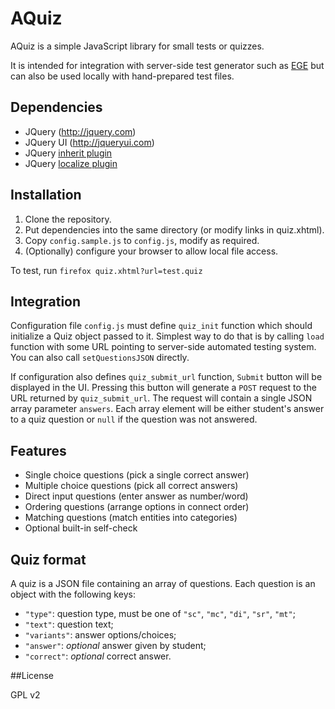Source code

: # AQuiz

AQuiz is a simple JavaScript library for small tests or quizzes.

It is intended for integration with server-side test generator
such as [EGE](http://github.com/klenin/EGE)
but can also be used locally with hand-prepared test files.

## Dependencies
* JQuery (http://jquery.com)
* JQuery UI (http://jqueryui.com)
* JQuery [inherit plugin](https://github.com/dfilatov/jquery-plugins/tree/master/src/jquery.inherit)
* JQuery [localize plugin](https://github.com/coderifous/jquery-localize)

## Installation
1. Clone the repository.
2. Put dependencies into the same directory (or modify links in quiz.xhtml).
3. Copy `config.sample.js` to `config.js`, modify as required.
4. (Optionally) configure your browser to allow local file access.

To test, run `firefox quiz.xhtml?url=test.quiz`

## Integration
Configuration file `config.js` must define `quiz_init` function
which should initialize a Quiz object passed to it.
Simplest way to do that is by calling `load` function with some URL
pointing to server-side automated testing system.
You can also call `setQuestionsJSON` directly.

If configuration also defines `quiz_submit_url` function,
`Submit` button will be displayed in the UI.
Pressing this button will generate a `POST` request to the URL returned by `quiz_submit_url`.
The request will contain a single JSON array parameter `answers`.
Each array element will be either student's
answer to a quiz question or `null` if the question was not answered.

## Features
* Single choice questions (pick a single correct answer)
* Multiple choice questions (pick all correct answers)
* Direct input questions (enter answer as number/word)
* Ordering questions (arrange options in connect order)
* Matching questions (match entities into categories)
* Optional built-in self-check

## Quiz format
A quiz is a JSON file containing an array of questions.
Each question is an object with the following keys:
* `"type"`: question type, must be one of `"sc"`, `"mc"`, `"di"`, `"sr"`, `"mt"`;
* `"text"`: question text;
* `"variants"`: answer options/choices;
* `"answer"`: *optional* answer given by student;
* `"correct"`: *optional* correct answer.

##License

GPL v2
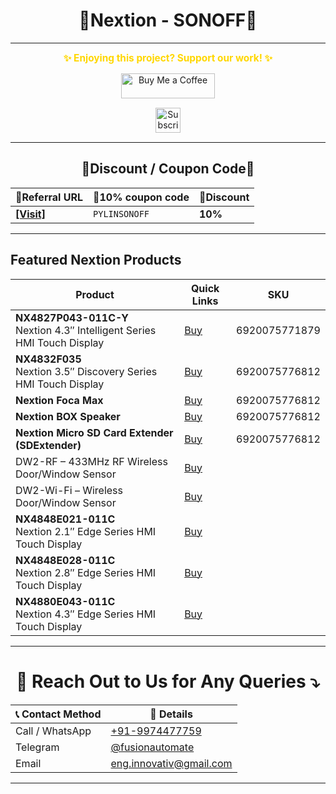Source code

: <h1 align = "center">🌟Nextion - SONOFF🌟</h1>

---
<p align="center">
  <span style="font-size: 1.1em; color: #FFD700; font-weight: bold;">✨ Enjoying this project? Support our work! ✨</span>
</p>

<p align="center" style="margin: 15px 0;">
  <a href="https://buymeacoffee.com/pylin" target="_blank">
    <img src="https://cdn.buymeacoffee.com/buttons/v2/default-yellow.png" alt="Buy Me a Coffee" style="height: 40px; width: 150px;">
  </a>
</p>

<p align="center" style="margin: 15px 0;">
  <a href="https://www.youtube.com/channel/UCKKhdFV0q8CV5vWUDfiDfTw" target="_blank">
    <img src="https://img.shields.io/badge/SUBSCRIBE%20ON%20YOUTUBE-FF0000?style=for-the-badge&logo=youtube&logoColor=white" alt="Subscribe on YouTube" style="height: 40px;">
  </a>
</p>

---

<h2 align = "center">🌟Discount / Coupon Code🌟</h2>

| 📣Referral URL | 🎫10% coupon code | 🔖Discount | 
|---|---|---|
|[**[Visit]**](https://itead.cc/ref/314/)|`PYLINSONOFF`|**10%**|

---

## Featured Nextion Products

| Product | Quick Links | SKU | 
|---|---|---|
| **NX4827P043-011C-Y** <br/> Nextion 4.3″ Intelligent Series HMI Touch Display | [Buy](https://itead.cc/product/4-3-nextion-intelligent-series-hmi-touch-display-with-enclosure/ref/314/) |  6920075771879 |
| **NX4832F035** <br/> Nextion 3.5″ Discovery Series HMI Touch Display | [Buy](https://itead.cc/product/nx4832f035-nextion-3-5-discovery-series-hmi-touch-display/ref/314/) | 6920075776812 |
| **Nextion Foca Max** | [Buy](https://itead.cc/product/nextion-foca-max-5v2a-output-usb-to-ttl-serial-converter-board/ref/314/) | 6920075776812 |
| **Nextion BOX Speaker** | [Buy](https://itead.cc/product/nextion-box-speaker/ref/314/) | 6920075776812 |
| **Nextion Micro SD Card Extender (SDExtender)** | [Buy](https://itead.cc/product/nextion-micro-sd-card-extender/ref/314/) | 6920075776812 |
|DW2-RF – 433MHz RF Wireless Door/Window Sensor |[Buy](https://itead.cc/product/sonoff-dw2-rf-433mhz-rf-wireless-door-window-sensor/ref/314/)||
|DW2-Wi-Fi – Wireless Door/Window Sensor|[Buy](https://itead.cc/product/sonoff-dw2/ref/314/)||
|**NX4848E021-011C** <br/> Nextion 2.1″ Edge Series HMI Touch Display |[Buy](https://itead.cc/product/nx4848e021-011c-nextion-2-1-edge-series-hmi-touch-display/ref/314/)||
|**NX4848E028-011C** <br/> Nextion 2.8″ Edge Series HMI Touch Display|[Buy](https://itead.cc/product/nx4848e028-011c-nextion-2-8-edge-series-hmi-touch-display/ref/314/)||
|**NX4880E043-011C** <br/> Nextion 4.3″ Edge Series HMI Touch Display|[Buy](https://itead.cc/product/nx4880e043-011c-nextion-4-3-edge-series-hmi-touch-display/ref/314/)||


<!-- <details>
<summary>Product details & notes (expand)</summary>

- NX4827P043-011C-Y: Intelligent series includes enclosure and capacitive touch. Recommended for modern projects where touch responsiveness and viewing angles matter.
- NX4832F035: Discovery series is great for prototyping and low-cost displays.
- Foca Max: Useful for flashing Nextion displays or connecting to microcontrollers via USB.
- BOX Speaker: Integrates audio for multimedia projects.
- SDExtender: Handy for loading large assets (images, audio) onto a microSD for Nextion projects.

Tip: Click any Buy link to open the product page. Apply coupon code at checkout to receive the discount.

</details> -->

---

<h1 align="center">📢 Reach Out to Us for Any Queries ⤵️</h1>

<table align="center">
  <thead>
    <tr>
      <th>📞 Contact Method</th>
      <th>🔗 Details</th>
    </tr>
  </thead>
  <tbody>
    <tr>
      <td>Call / WhatsApp</td>
      <td><a href="https://wa.me/919974477759">+91-9974477759</a></td>
    </tr>
    <tr>
      <td>Telegram</td>
      <td><a href="https://t.me/fusionautomate">@fusionautomate</a></td>
    </tr>
    <tr>
      <td>Email</td>
      <td><a href="mailto:eng.innovativ@gmail.com">eng.innovativ@gmail.com</a></td>
    </tr>
  </tbody>
</table>

---

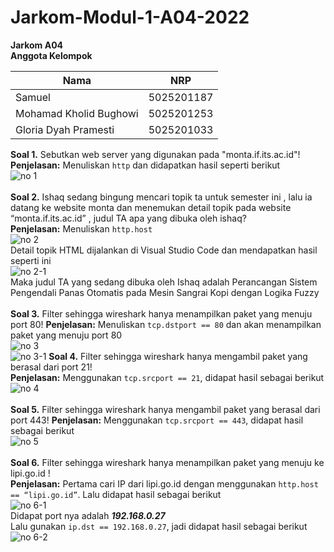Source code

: # Jarkom-Modul-1-A04-2022
**Jarkom A04**<br>
**Anggota Kelompok**

|Nama                   |     NRP|
|-----------------------|----------------------|
|Samuel                 |    5025201187|
|Mohamad Kholid Bughowi |    5025201253|
|Gloria Dyah Pramesti   |    5025201033|

**Soal 1.** Sebutkan web server yang digunakan pada "monta.if.its.ac.id"!<br>
**Penjelasan:** Menuliskan `http` dan didapatkan hasil seperti berikut<br>
![no 1](https://user-images.githubusercontent.com/91613088/191537275-92937bc1-07c5-4a9e-8160-cd8632036017.png)<br><br>
**Soal 2.** Ishaq sedang bingung mencari topik ta untuk semester ini , lalu ia datang ke website monta dan menemukan detail topik pada website “monta.if.its.ac.id” , judul TA apa yang dibuka oleh ishaq?<br>
**Penjelasan:** Menuliskan `http.host`<br>
![no 2](https://user-images.githubusercontent.com/91613088/191537289-e546a649-3636-477f-894e-e6dad9a5cb68.png)<br>
Detail topik HTML dijalankan di Visual Studio Code dan mendapatkan hasil seperti ini<br>
![no 2-1](https://user-images.githubusercontent.com/91613088/191537297-8d6dcae9-b7ac-4b9f-88fd-f91236836cc6.jpg)<br>
Maka judul TA yang sedang dibuka oleh Ishaq adalah Perancangan Sistem Pengendali Panas Otomatis pada Mesin Sangrai Kopi dengan Logika Fuzzy<br><br>
**Soal 3.** Filter sehingga wireshark hanya menampilkan paket yang menuju port 80! 
**Penjelasan:** Menuliskan `tcp.dstport == 80` dan akan menampilkan paket yang menuju port 80<br>
![no 3](https://user-images.githubusercontent.com/91613088/191537306-4c9f75d5-50ff-41a1-98a3-972738086a44.png)<br>
![no 3-1](https://user-images.githubusercontent.com/91613088/191537263-8869dcdc-be2c-4f60-a753-ad9796b812eb.png)
**Soal 4.** Filter sehingga wireshark hanya mengambil paket yang berasal dari port 21!<br>
**Penjelasan:** Menggunakan `tcp.srcport == 21`, didapat hasil sebagai berikut<br>
![no 4](https://user-images.githubusercontent.com/89601859/191540380-1d435877-3fda-49df-aa35-03cc9102dc32.jpg)<br><br>
**Soal 5.** Filter sehingga wireshark hanya mengambil paket yang berasal dari port 443!
**Penjelasan:** Menggunakan `tcp.srcport == 443`, didapat hasil sebagai berikut<br>
![no 5](https://user-images.githubusercontent.com/89601859/191540649-52591bbd-72c7-4f27-8a8e-9367ff4c4ea2.jpg)<br><br>
**Soal 6.** Filter sehingga wireshark hanya menampilkan paket yang menuju ke lipi.go.id !<br>
**Penjelasan:** Pertama cari IP dari lipi.go.id dengan menggunakan `http.host == “lipi.go.id”`. Lalu didapat hasil sebagai berikut<br>
![no 6-1](https://user-images.githubusercontent.com/89601859/191540998-5e912808-deed-4fe8-a82b-233500cd31d4.jpg)<br>
Didapat port nya adalah ***192.168.0.27***<br>
Lalu gunakan `ip.dst == 192.168.0.27`, jadi didapat hasil sebagai berikut<br>
![no 6-2](https://user-images.githubusercontent.com/89601859/191541916-fd273cec-0d88-4227-9617-4eb829e74488.jpg)<br><br>
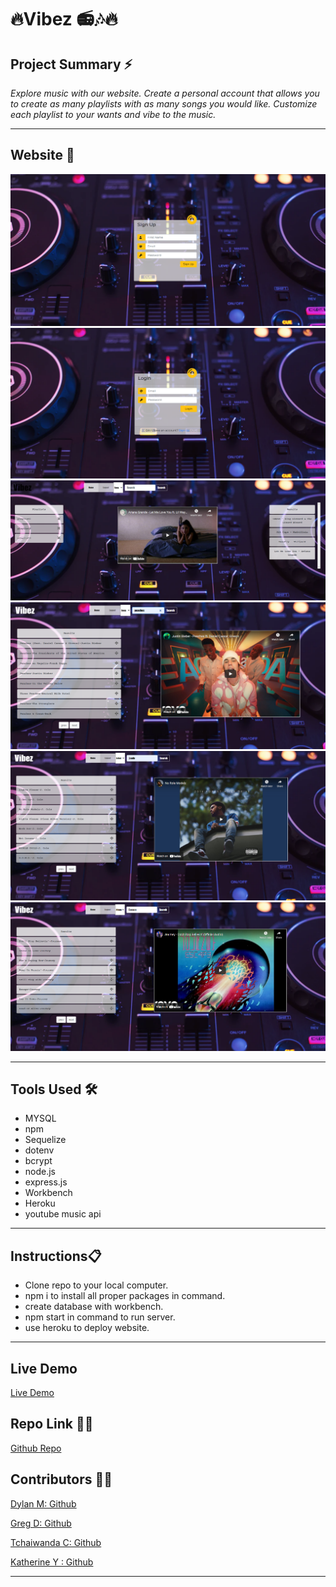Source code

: # 🔥Vibez 📻🎶🔥 


## **Project Summary** ⚡️

_Explore music with our website. Create a personal account that allows you to create as many playlists with as many songs
you would like. Customize each playlist to your wants and vibe to the music._

__________________________________________________________________________________________________________________________________________________


## **Website** 📸


![Screenshot 1](img/signuppage.png)
![Screenshot 1](img/loginpage.png)
![Screenshot 1](img/playlist.png)
![Screenshot 1](img/songs.png)
![Screenshot 1](img/artist.png)
![Screenshot 1](img/album.png)


___________________________________________________________________________________________________________________________________________________

## **Tools Used** 🛠️

* MYSQL
* npm
* Sequelize
* dotenv
* bcrypt
* node.js
* express.js
* Workbench
* Heroku
* youtube music api


___________________________________________________________________________________________________________________________________________________


## **Instructions**📋

* Clone repo to your local computer.
* npm i to install all proper packages in command.
* create database with workbench.
* npm start in command to run server.
* use heroku to deploy website.



___________________________________________________________________________________________________________________________________________________

## **Live Demo**
[Live Demo](https://thawing-shore-81087.herokuapp.com/)

## **Repo Link** 📎💡
[Github Repo](https://github.com/dmcaulay97/Vibez)

## **Contributors** 🧑‍💻

[Dylan M: Github](https://github.com/dmcaulay97)

[Greg D: Github](https://github.com/greggd1991)

[Tchaiwanda C: Github](https://github.com/TMC-glitch)

[Katherine Y : Github](https://github.com/katherineyoguez)




____________________________________________________________________________________________________________________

■ **Your goal**:
For this exercise, please set down exactly the lines of the listing above from the line with "<td>Call / WhatsApp</td>" up to and including the line with "Detail topik HTML", and no pictures.

■ **Task solution**:
      <td>Call / WhatsApp</td>
      <td><a href="https://wa.me/919974477759">+91-9974477759</a></td>
    </tr>
    <tr>
      <td>Telegram</td>
      <td><a href="https://t.me/fusionautomate">@fusionautomate</a></td>
    </tr>
    <tr>
      <td>Email</td>
      <td><a href="mailto:eng.innovativ@gmail.com">eng.innovativ@gmail.com</a></td>
    </tr>
  </tbody>
</table>

---

Source code

: # Jarkom-Modul-1-A04-2022
**Jarkom A04**<br>
**Anggota Kelompok**

|Nama                   |     NRP|
|-----------------------|----------------------|
|Samuel                 |    5025201187|
|Mohamad Kholid Bughowi |    5025201253|
|Gloria Dyah Pramesti   |    5025201033|

**Soal 1.** Sebutkan web server yang digunakan pada "monta.if.its.ac.id"!<br>
**Penjelasan:** Menuliskan `http` dan didapatkan hasil seperti berikut<br>
![no 1](https://user-images.githubusercontent.com/91613088/191537275-92937bc1-07c5-4a9e-8160-cd8632036017.png)<br><br>
**Soal 2.** Ishaq sedang bingung mencari topik ta untuk semester ini , lalu ia datang ke website monta dan menemukan detail topik pada website “monta.if.its.ac.id” , judul TA apa yang dibuka oleh ishaq?<br>
**Penjelasan:** Menuliskan `http.host`<br>
![no 2](https://user-images.githubusercontent.com/91613088/191537289-e546a649-3636-477f-894e-e6dad9a5cb68.png)<br>
Detail topik HTML dijalankan di Visual Studio Code dan mendapatkan hasil seperti ini<br>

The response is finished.